Work request: Restate the records exactly. Include all of them.
★ ★ ★ ★ ★ ★ ★
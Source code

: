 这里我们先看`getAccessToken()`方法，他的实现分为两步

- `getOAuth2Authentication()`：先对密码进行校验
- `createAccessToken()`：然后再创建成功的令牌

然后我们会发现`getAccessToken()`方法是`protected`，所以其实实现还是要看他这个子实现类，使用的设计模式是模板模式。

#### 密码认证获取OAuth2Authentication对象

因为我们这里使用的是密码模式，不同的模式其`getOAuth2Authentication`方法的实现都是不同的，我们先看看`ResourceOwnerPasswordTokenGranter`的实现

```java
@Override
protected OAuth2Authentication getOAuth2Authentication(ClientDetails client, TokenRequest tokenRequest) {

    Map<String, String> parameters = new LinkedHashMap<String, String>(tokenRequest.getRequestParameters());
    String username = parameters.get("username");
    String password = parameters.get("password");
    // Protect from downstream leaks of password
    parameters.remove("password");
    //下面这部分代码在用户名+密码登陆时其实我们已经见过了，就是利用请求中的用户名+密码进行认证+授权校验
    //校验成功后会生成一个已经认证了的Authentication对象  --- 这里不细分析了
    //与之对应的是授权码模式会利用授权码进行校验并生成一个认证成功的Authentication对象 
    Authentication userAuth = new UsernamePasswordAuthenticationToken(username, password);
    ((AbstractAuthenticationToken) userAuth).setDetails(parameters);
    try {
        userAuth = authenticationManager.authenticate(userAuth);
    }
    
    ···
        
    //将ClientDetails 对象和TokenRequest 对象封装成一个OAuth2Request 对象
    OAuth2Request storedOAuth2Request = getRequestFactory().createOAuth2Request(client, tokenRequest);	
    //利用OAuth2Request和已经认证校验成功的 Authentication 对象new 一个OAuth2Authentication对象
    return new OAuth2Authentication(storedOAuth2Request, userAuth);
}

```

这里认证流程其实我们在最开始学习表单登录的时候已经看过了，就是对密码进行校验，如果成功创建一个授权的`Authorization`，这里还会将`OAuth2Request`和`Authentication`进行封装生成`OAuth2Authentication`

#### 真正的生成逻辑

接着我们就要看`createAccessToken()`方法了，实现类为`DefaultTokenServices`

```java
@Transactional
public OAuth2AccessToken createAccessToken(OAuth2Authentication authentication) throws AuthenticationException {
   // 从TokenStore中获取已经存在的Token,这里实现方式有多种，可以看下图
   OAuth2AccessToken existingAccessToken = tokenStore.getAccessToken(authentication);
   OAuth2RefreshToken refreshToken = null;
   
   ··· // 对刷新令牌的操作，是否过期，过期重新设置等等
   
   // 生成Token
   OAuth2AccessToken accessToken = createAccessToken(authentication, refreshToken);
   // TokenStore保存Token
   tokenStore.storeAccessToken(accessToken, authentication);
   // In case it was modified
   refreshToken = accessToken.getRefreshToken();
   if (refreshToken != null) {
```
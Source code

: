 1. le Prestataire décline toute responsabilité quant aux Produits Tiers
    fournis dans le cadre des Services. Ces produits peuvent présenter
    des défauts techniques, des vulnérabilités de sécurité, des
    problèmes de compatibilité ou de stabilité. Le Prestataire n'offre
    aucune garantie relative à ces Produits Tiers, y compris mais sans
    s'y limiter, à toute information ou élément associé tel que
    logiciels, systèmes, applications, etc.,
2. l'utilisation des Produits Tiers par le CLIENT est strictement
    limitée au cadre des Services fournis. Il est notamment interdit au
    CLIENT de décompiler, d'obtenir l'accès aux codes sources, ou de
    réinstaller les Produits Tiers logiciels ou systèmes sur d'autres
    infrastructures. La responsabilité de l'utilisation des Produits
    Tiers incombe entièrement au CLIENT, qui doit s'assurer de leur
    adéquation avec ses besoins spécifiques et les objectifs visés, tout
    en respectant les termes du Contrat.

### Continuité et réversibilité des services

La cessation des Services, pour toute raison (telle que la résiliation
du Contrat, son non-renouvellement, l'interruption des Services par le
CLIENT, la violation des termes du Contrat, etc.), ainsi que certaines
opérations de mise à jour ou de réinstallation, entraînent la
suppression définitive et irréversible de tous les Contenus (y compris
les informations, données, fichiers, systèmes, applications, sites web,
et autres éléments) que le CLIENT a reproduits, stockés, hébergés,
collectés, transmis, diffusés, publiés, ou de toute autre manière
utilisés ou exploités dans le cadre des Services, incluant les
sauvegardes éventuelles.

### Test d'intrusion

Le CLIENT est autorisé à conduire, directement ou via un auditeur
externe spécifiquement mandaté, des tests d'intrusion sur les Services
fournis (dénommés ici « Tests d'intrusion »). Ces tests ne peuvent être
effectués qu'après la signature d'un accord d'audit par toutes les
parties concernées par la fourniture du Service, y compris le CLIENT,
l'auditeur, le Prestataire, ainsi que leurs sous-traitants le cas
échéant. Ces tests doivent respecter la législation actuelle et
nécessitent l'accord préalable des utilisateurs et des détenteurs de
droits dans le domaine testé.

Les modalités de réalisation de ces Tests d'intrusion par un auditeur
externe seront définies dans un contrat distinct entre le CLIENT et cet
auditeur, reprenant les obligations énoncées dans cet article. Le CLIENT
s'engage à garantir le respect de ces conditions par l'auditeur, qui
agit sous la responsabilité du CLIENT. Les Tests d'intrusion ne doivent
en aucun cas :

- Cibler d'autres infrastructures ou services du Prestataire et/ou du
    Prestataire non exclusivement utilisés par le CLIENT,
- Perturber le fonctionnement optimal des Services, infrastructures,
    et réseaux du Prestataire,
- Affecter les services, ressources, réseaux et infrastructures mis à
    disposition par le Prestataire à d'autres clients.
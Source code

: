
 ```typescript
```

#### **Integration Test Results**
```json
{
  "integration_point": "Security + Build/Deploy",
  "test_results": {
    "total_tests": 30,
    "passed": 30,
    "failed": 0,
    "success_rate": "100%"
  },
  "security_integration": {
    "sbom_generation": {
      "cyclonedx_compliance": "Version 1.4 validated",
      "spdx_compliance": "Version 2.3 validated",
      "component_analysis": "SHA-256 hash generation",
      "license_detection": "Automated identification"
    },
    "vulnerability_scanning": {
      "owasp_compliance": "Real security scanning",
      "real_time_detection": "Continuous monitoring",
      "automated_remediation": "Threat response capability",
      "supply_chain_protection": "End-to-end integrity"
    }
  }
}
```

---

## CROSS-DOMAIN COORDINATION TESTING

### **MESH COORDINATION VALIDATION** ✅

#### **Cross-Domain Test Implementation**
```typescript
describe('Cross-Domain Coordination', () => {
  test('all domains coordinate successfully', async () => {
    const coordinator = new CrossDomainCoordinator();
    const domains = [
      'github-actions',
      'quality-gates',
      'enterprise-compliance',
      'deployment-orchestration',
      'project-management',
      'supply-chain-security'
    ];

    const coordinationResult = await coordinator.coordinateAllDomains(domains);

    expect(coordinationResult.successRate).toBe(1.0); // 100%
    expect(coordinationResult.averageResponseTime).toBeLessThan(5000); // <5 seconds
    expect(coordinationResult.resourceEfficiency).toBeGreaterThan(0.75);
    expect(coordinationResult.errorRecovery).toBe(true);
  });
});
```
★ ★ ★ ★ ★ ★ ★
Task response:
Source code

: 这里我们先看`getAccessToken()`方法，他的实现分为两步

- `getOAuth2Authentication()`：先对密码进行校验
- `createAccessToken()`：然后再创建成功的令牌

然后我们会发现`getAccessToken()`方法是`protected`，所以其实实现还是要看他这个子实现类，使用的设计模式是模板模式。

#### 密码认证获取OAuth2Authentication对象

因为我们这里使用的是密码模式，不同的模式其`getOAuth2Authentication`方法的实现都是不同的，我们先看看`ResourceOwnerPasswordTokenGranter`的实现

```java
@Override
protected OAuth2Authentication getOAuth2Authentication(ClientDetails client, TokenRequest tokenRequest) {

    Map<String, String> parameters = new LinkedHashMap<String, String>(tokenRequest.getRequestParameters());
    String username = parameters.get("username");
    String password = parameters.get("password");
    // Protect from downstream leaks of password
    parameters.remove("password");
    //下面这部分代码在用户名+密码登陆时其实我们已经见过了，就是利用请求中的用户名+密码进行认证+授权校验
    //校验成功后会生成一个已经认证了的Authentication对象  --- 这里不细分析了
    //与之对应的是授权码模式会利用授权码进行校验并生成一个认证成功的Authentication对象 
    Authentication userAuth = new UsernamePasswordAuthenticationToken(username, password);
    ((AbstractAuthenticationToken) userAuth).setDetails(parameters);
    try {
        userAuth = authenticationManager.authenticate(userAuth);
    }
    
    ···
        
    //将ClientDetails 对象和TokenRequest 对象封装成一个OAuth2Request 对象
    OAuth2Request storedOAuth2Request = getRequestFactory().createOAuth2Request(client, tokenRequest);	
    //利用OAuth2Request和已经认证校验成功的 Authentication 对象new 一个OAuth2Authentication对象
    return new OAuth2Authentication(storedOAuth2Request, userAuth);
}

```

这里认证流程其实我们在最开始学习表单登录的时候已经看过了，就是对密码进行校验，如果成功创建一个授权的`Authorization`，这里还会将`OAuth2Request`和`Authentication`进行封装生成`OAuth2Authentication`

#### 真正的生成逻辑

接着我们就要看`createAccessToken()`方法了，实现类为`DefaultTokenServices`

```java
@Transactional
public OAuth2AccessToken createAccessToken(OAuth2Authentication authentication) throws AuthenticationException {
   // 从TokenStore中获取已经存在的Token,这里实现方式有多种，可以看下图
   OAuth2AccessToken existingAccessToken = tokenStore.getAccessToken(authentication);
   OAuth2RefreshToken refreshToken = null;
   
   ··· // 对刷新令牌的操作，是否过期，过期重新设置等等
   
   // 生成Token
   OAuth2AccessToken accessToken = createAccessToken(authentication, refreshToken);
   // TokenStore保存Token
   tokenStore.storeAccessToken(accessToken, authentication);
   // In case it was modified
   refreshToken = accessToken.getRefreshToken();
   if (refreshToken != null) {
```
Source code

: 1. le Prestataire décline toute responsabilité quant aux Produits Tiers
    fournis dans le cadre des Services. Ces produits peuvent présenter
    des défauts techniques, des vulnérabilités de sécurité, des
    problèmes de compatibilité ou de stabilité. Le Prestataire n'offre
    aucune garantie relative à ces Produits Tiers, y compris mais sans
    s'y limiter, à toute information ou élément associé tel que
    logiciels, systèmes, applications, etc.,
2. l'utilisation des Produits Tiers par le CLIENT est strictement
    limitée au cadre des Services fournis. Il est notamment interdit au
    CLIENT de décompiler, d'obtenir l'accès aux codes sources, ou de
    réinstaller les Produits Tiers logiciels ou systèmes sur d'autres
    infrastructures. La responsabilité de l'utilisation des Produits
    Tiers incombe entièrement au CLIENT, qui doit s'assurer de leur
    adéquation avec ses besoins spécifiques et les objectifs visés, tout
    en respectant les termes du Contrat.

### Continuité et réversibilité des services

La cessation des Services, pour toute raison (telle que la résiliation
du Contrat, son non-renouvellement, l'interruption des Services par le
CLIENT, la violation des termes du Contrat, etc.), ainsi que certaines
opérations de mise à jour ou de réinstallation, entraînent la
suppression définitive et irréversible de tous les Contenus (y compris
les informations, données, fichiers, systèmes, applications, sites web,
et autres éléments) que le CLIENT a reproduits, stockés, hébergés,
collectés, transmis, diffusés, publiés, ou de toute autre manière
utilisés ou exploités dans le cadre des Services, incluant les
sauvegardes éventuelles.

### Test d'intrusion

Le CLIENT est autorisé à conduire, directement ou via un auditeur
externe spécifiquement mandaté, des tests d'intrusion sur les Services
fournis (dénommés ici « Tests d'intrusion »). Ces tests ne peuvent être
effectués qu'après la signature d'un accord d'audit par toutes les
parties concernées par la fourniture du Service, y compris le CLIENT,
l'auditeur, le Prestataire, ainsi que leurs sous-traitants le cas
échéant. Ces tests doivent respecter la législation actuelle et
nécessitent l'accord préalable des utilisateurs et des détenteurs de
droits dans le domaine testé.

Les modalités de réalisation de ces Tests d'intrusion par un auditeur
externe seront définies dans un contrat distinct entre le CLIENT et cet
auditeur, reprenant les obligations énoncées dans cet article. Le CLIENT
s'engage à garantir le respect de ces conditions par l'auditeur, qui
agit sous la responsabilité du CLIENT. Les Tests d'intrusion ne doivent
en aucun cas :

- Cibler d'autres infrastructures ou services du Prestataire et/ou du
    Prestataire non exclusivement utilisés par le CLIENT,
- Perturber le fonctionnement optimal des Services, infrastructures,
    et réseaux du Prestataire,
- Affecter les services, ressources, réseaux et infrastructures mis à
    disposition par le Prestataire à d'autres clients.
Source code

:
 ```typescript
```

#### **Integration Test Results**
```json
{
  "integration_point": "Security + Build/Deploy",
  "test_results": {
    "total_tests": 30,
    "passed": 30,
    "failed": 0,
    "success_rate": "100%"
  },
  "security_integration": {
    "sbom_generation": {
      "cyclonedx_compliance": "Version 1.4 validated",
      "spdx_compliance": "Version 2.3 validated",
      "component_analysis": "SHA-256 hash generation",
      "license_detection": "Automated identification"
    },
    "vulnerability_scanning": {
      "owasp_compliance": "Real security scanning",
      "real_time_detection": "Continuous monitoring",
      "automated_remediation": "Threat response capability",
      "supply_chain_protection": "End-to-end integrity"
    }
  }
}
```

---

## CROSS-DOMAIN COORDINATION TESTING

### **MESH COORDINATION VALIDATION** ✅

#### **Cross-Domain Test Implementation**
```typescript
describe('Cross-Domain Coordination', () => {
  test('all domains coordinate successfully', async () => {
    const coordinator = new CrossDomainCoordinator();
    const domains = [
      'github-actions',
      'quality-gates',
      'enterprise-compliance',
      'deployment-orchestration',
      'project-management',
      'supply-chain-security'
    ];

    const coordinationResult = await coordinator.coordinateAllDomains(domains);

    expect(coordinationResult.successRate).toBe(1.0); // 100%
    expect(coordinationResult.averageResponseTime).toBeLessThan(5000); // <5 seconds
    expect(coordinationResult.resourceEfficiency).toBeGreaterThan(0.75);
    expect(coordinationResult.errorRecovery).toBe(true);
  });
});
```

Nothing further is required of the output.